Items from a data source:
================
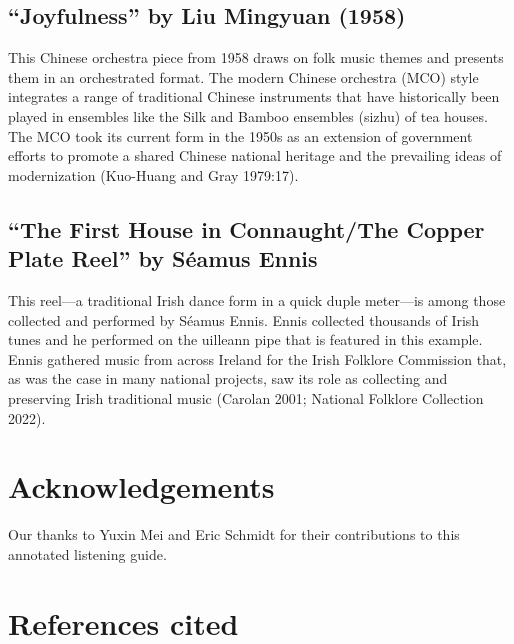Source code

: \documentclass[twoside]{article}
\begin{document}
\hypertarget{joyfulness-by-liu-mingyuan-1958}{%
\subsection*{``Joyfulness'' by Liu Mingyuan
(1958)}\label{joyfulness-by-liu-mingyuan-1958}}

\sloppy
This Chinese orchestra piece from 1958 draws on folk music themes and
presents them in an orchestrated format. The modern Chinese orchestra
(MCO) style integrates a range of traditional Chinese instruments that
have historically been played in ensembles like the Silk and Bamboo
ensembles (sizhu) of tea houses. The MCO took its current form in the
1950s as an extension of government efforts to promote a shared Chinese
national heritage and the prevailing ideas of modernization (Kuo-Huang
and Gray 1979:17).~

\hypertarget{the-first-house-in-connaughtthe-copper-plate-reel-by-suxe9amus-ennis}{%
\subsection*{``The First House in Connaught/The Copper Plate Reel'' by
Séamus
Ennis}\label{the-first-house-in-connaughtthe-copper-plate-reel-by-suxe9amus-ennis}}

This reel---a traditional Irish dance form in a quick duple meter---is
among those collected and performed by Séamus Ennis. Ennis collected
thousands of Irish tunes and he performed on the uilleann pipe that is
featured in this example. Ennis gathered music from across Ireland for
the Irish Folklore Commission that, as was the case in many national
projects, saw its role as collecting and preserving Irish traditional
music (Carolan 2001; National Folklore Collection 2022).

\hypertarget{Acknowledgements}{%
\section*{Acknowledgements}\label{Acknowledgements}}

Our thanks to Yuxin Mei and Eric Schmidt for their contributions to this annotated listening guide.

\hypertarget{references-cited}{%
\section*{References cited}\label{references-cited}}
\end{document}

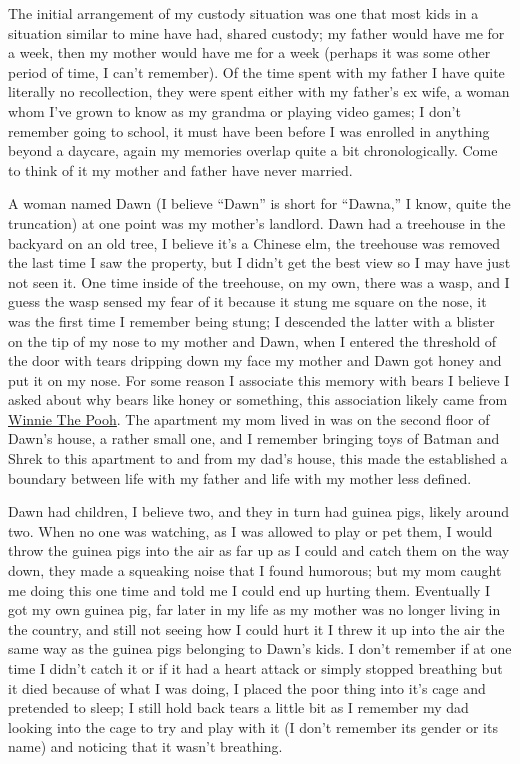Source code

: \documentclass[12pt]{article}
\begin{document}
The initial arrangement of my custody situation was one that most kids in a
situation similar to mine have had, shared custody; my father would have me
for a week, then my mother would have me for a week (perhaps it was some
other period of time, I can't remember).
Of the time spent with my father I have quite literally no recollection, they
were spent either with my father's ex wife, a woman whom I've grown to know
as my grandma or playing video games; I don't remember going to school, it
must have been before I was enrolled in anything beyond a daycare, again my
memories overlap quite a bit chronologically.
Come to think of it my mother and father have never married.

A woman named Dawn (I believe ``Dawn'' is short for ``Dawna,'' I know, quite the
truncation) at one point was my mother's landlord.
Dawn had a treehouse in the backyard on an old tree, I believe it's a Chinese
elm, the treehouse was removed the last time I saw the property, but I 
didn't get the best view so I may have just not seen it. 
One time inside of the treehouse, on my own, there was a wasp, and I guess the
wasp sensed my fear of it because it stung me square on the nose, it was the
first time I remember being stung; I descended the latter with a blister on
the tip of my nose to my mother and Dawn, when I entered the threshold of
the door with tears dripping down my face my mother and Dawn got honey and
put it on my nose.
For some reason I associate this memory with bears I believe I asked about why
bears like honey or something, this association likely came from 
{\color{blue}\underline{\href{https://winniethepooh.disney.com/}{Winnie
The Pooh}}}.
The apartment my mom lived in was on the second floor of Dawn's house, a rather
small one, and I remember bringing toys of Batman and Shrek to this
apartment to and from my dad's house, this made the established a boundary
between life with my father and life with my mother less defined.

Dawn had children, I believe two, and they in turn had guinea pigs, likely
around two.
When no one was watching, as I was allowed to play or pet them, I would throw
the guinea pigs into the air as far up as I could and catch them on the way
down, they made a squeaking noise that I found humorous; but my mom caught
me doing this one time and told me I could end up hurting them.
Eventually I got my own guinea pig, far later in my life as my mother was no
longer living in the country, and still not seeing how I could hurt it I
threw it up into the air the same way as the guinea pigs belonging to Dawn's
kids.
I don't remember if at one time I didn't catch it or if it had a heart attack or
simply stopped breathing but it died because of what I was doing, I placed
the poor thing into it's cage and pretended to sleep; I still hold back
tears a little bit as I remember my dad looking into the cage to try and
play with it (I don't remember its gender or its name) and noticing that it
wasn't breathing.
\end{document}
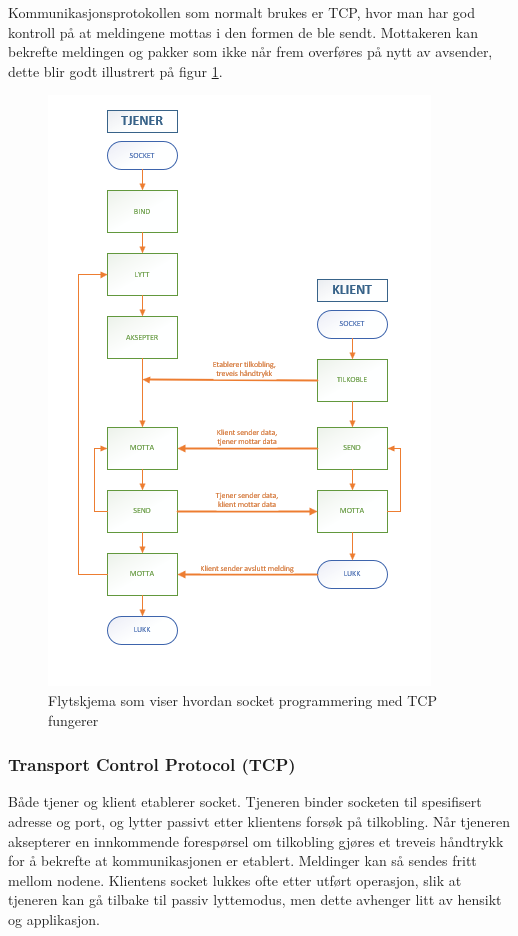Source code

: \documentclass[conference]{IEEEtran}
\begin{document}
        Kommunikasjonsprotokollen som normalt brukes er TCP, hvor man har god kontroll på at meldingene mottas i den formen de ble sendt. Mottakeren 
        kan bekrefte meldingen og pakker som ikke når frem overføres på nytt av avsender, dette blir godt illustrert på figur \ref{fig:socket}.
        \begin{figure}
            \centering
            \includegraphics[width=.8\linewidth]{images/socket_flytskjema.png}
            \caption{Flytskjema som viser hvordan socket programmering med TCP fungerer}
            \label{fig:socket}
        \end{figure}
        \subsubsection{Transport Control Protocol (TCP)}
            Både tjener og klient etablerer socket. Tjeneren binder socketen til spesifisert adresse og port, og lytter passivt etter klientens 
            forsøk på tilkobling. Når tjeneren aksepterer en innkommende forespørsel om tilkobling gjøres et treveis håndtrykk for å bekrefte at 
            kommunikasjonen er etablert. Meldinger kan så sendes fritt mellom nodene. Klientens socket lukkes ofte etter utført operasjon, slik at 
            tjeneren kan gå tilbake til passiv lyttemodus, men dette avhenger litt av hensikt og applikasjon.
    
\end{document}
================
Pictures are to be dropped; every line of the records is to be returned unchanged.

Source code

: \documentclass[twoside]{article}
\begin{document}
\hypertarget{joyfulness-by-liu-mingyuan-1958}{%
\subsection*{``Joyfulness'' by Liu Mingyuan
(1958)}\label{joyfulness-by-liu-mingyuan-1958}}

\sloppy
This Chinese orchestra piece from 1958 draws on folk music themes and
presents them in an orchestrated format. The modern Chinese orchestra
(MCO) style integrates a range of traditional Chinese instruments that
have historically been played in ensembles like the Silk and Bamboo
ensembles (sizhu) of tea houses. The MCO took its current form in the
1950s as an extension of government efforts to promote a shared Chinese
national heritage and the prevailing ideas of modernization (Kuo-Huang
and Gray 1979:17).~

\hypertarget{the-first-house-in-connaughtthe-copper-plate-reel-by-suxe9amus-ennis}{%
\subsection*{``The First House in Connaught/The Copper Plate Reel'' by
Séamus
Ennis}\label{the-first-house-in-connaughtthe-copper-plate-reel-by-suxe9amus-ennis}}

This reel---a traditional Irish dance form in a quick duple meter---is
among those collected and performed by Séamus Ennis. Ennis collected
thousands of Irish tunes and he performed on the uilleann pipe that is
featured in this example. Ennis gathered music from across Ireland for
the Irish Folklore Commission that, as was the case in many national
projects, saw its role as collecting and preserving Irish traditional
music (Carolan 2001; National Folklore Collection 2022).

\hypertarget{Acknowledgements}{%
\section*{Acknowledgements}\label{Acknowledgements}}

Our thanks to Yuxin Mei and Eric Schmidt for their contributions to this annotated listening guide.

\hypertarget{references-cited}{%
\section*{References cited}\label{references-cited}}
\end{document}

Source code

: \documentclass[12pt]{article}
\begin{document}
The initial arrangement of my custody situation was one that most kids in a
situation similar to mine have had, shared custody; my father would have me
for a week, then my mother would have me for a week (perhaps it was some
other period of time, I can't remember).
Of the time spent with my father I have quite literally no recollection, they
were spent either with my father's ex wife, a woman whom I've grown to know
as my grandma or playing video games; I don't remember going to school, it
must have been before I was enrolled in anything beyond a daycare, again my
memories overlap quite a bit chronologically.
Come to think of it my mother and father have never married.

A woman named Dawn (I believe ``Dawn'' is short for ``Dawna,'' I know, quite the
truncation) at one point was my mother's landlord.
Dawn had a treehouse in the backyard on an old tree, I believe it's a Chinese
elm, the treehouse was removed the last time I saw the property, but I 
didn't get the best view so I may have just not seen it. 
One time inside of the treehouse, on my own, there was a wasp, and I guess the
wasp sensed my fear of it because it stung me square on the nose, it was the
first time I remember being stung; I descended the latter with a blister on
the tip of my nose to my mother and Dawn, when I entered the threshold of
the door with tears dripping down my face my mother and Dawn got honey and
put it on my nose.
For some reason I associate this memory with bears I believe I asked about why
bears like honey or something, this association likely came from 
{\color{blue}\underline{\href{https://winniethepooh.disney.com/}{Winnie
The Pooh}}}.
The apartment my mom lived in was on the second floor of Dawn's house, a rather
small one, and I remember bringing toys of Batman and Shrek to this
apartment to and from my dad's house, this made the established a boundary
between life with my father and life with my mother less defined.

Dawn had children, I believe two, and they in turn had guinea pigs, likely
around two.
When no one was watching, as I was allowed to play or pet them, I would throw
the guinea pigs into the air as far up as I could and catch them on the way
down, they made a squeaking noise that I found humorous; but my mom caught
me doing this one time and told me I could end up hurting them.
Eventually I got my own guinea pig, far later in my life as my mother was no
longer living in the country, and still not seeing how I could hurt it I
threw it up into the air the same way as the guinea pigs belonging to Dawn's
kids.
I don't remember if at one time I didn't catch it or if it had a heart attack or
simply stopped breathing but it died because of what I was doing, I placed
the poor thing into it's cage and pretended to sleep; I still hold back
tears a little bit as I remember my dad looking into the cage to try and
play with it (I don't remember its gender or its name) and noticing that it
wasn't breathing.
\end{document}
Source code

: \documentclass[conference]{IEEEtran}
\begin{document}
        Kommunikasjonsprotokollen som normalt brukes er TCP, hvor man har god kontroll på at meldingene mottas i den formen de ble sendt. Mottakeren 
        kan bekrefte meldingen og pakker som ikke når frem overføres på nytt av avsender, dette blir godt illustrert på figur \ref{fig:socket}.
        \begin{figure}
            \centering
            \includegraphics[width=.8\linewidth]{images/socket_flytskjema.png}
            \caption{Flytskjema som viser hvordan socket programmering med TCP fungerer}
            \label{fig:socket}
        \end{figure}
        \subsubsection{Transport Control Protocol (TCP)}
            Både tjener og klient etablerer socket. Tjeneren binder socketen til spesifisert adresse og port, og lytter passivt etter klientens 
            forsøk på tilkobling. Når tjeneren aksepterer en innkommende forespørsel om tilkobling gjøres et treveis håndtrykk for å bekrefte at 
            kommunikasjonen er etablert. Meldinger kan så sendes fritt mellom nodene. Klientens socket lukkes ofte etter utført operasjon, slik at 
            tjeneren kan gå tilbake til passiv lyttemodus, men dette avhenger litt av hensikt og applikasjon.
    
\end{document}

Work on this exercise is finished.